By 8:30 the sun begins to spill patches of white and yellow over the pavement, my sneakers, fingernails and my nose. I wiggle my fingers above my head and use my thumb to trace the flosses of strings fish-netting clouds (they keep the sky from crumbling). I follow the cable lines down rows of parking spaces, churches, and a garage sale. The clamor of people opening storefronts and running across red lights or into banks begins to filter into the street. I stop at a fabric shop across the street from “Bill’s Shoe Shiners,” go in and start to flip through strips of cloth. Eventually, I pick out a roll of light blue ribbon. I twist the role around my fingers a bit to test the velvet and take it up to the cash register. The redhead over the counter tells me it is 15 cents a yard and neither of us have the change so I give her a five-dollar bill and take the entire roll. On my way out, I rip off a foot of ribbon and tie it to the doorbell hanging from the entrance of the shop.
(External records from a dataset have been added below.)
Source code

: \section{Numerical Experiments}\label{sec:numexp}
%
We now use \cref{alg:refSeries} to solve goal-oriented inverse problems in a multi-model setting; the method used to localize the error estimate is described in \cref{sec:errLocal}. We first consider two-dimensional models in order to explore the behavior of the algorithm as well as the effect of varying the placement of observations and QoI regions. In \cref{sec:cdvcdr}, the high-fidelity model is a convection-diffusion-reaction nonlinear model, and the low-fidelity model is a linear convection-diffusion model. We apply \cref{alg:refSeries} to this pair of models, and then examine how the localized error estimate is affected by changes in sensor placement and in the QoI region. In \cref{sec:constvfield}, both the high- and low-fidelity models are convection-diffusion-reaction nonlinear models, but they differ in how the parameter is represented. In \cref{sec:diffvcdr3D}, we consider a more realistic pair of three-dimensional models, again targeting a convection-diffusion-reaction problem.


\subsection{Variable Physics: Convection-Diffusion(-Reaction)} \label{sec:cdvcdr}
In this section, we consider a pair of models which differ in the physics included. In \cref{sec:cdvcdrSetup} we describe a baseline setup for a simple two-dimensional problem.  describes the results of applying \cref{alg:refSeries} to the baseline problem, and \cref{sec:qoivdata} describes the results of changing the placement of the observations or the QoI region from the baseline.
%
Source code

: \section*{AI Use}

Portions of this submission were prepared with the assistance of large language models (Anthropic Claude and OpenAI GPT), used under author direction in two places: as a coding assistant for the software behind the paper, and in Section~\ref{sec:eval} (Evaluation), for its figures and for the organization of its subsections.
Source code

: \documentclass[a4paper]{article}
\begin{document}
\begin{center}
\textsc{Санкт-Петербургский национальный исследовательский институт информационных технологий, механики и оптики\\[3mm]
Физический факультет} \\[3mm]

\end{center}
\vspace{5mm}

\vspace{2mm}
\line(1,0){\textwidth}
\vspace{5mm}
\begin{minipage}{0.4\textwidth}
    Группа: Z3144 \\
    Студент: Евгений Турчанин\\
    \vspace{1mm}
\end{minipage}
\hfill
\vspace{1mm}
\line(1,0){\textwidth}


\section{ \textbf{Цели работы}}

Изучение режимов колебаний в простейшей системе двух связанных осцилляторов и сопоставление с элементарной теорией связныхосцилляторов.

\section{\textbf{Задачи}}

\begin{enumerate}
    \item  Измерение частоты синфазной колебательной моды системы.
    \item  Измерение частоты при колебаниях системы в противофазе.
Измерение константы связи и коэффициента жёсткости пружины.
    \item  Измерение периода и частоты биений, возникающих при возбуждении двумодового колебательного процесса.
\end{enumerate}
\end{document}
Here it dawns on me that I can head in any direction I want and there is nowhere I have to go. I spin in a circle and begin to run down the street, the next and the one after. After a while, this redundancy begins to make me tired. I slow down, head into a nearby restaurant. I remember the New Years when some friends and I went out for dinner and everywhere was full, so we took out curry and sat in the parking lot to eat it.
Curry tastes good no matter where you eat it because it’s almost always made the same way. I ordered curry now and sit at the table to finish the whole bowl. Before leaving I leave a tip and write a note on the receipt that saying that the curry today was extremely good. I tie a piece of the blue ribbon to the leg of the table and head back out.
It is half past noon and morning dries out. My toes jam up the roof of my shoes and my body begins to sag. My mind goes blank, for a little bit, and I feel tired. (Where do I go?) Without much thought, I walk instinctively along this street, watch for cars coming from the right and cross towards the next. (Maybe subconsciously) my mind-map has a better grasp on where I’m headed.
As I pass by a bus stop, the number five bus makes it’s stop and the driver asks me if I’m getting on. I start to apologize for the misunderstanding but my feet begins to hurt and the cool blast of air conditioning coming from the doorway hits my face. I jump on the bus route five and shuffle to the corner seat at the way end, lean over on the window and relax my shoulders. It’s been a while since I could lounge like this – with the leisure to watch people shuffle in and out, and sometimes wonder where they were headed to or muse at the odd shapes of their noses and foreheads. I ride the entire route across town, into the suburbs and back out. As the bus pulls over at the last stop I tie a piece of blue ribbon to the seat in front of me, thank the driver and get off.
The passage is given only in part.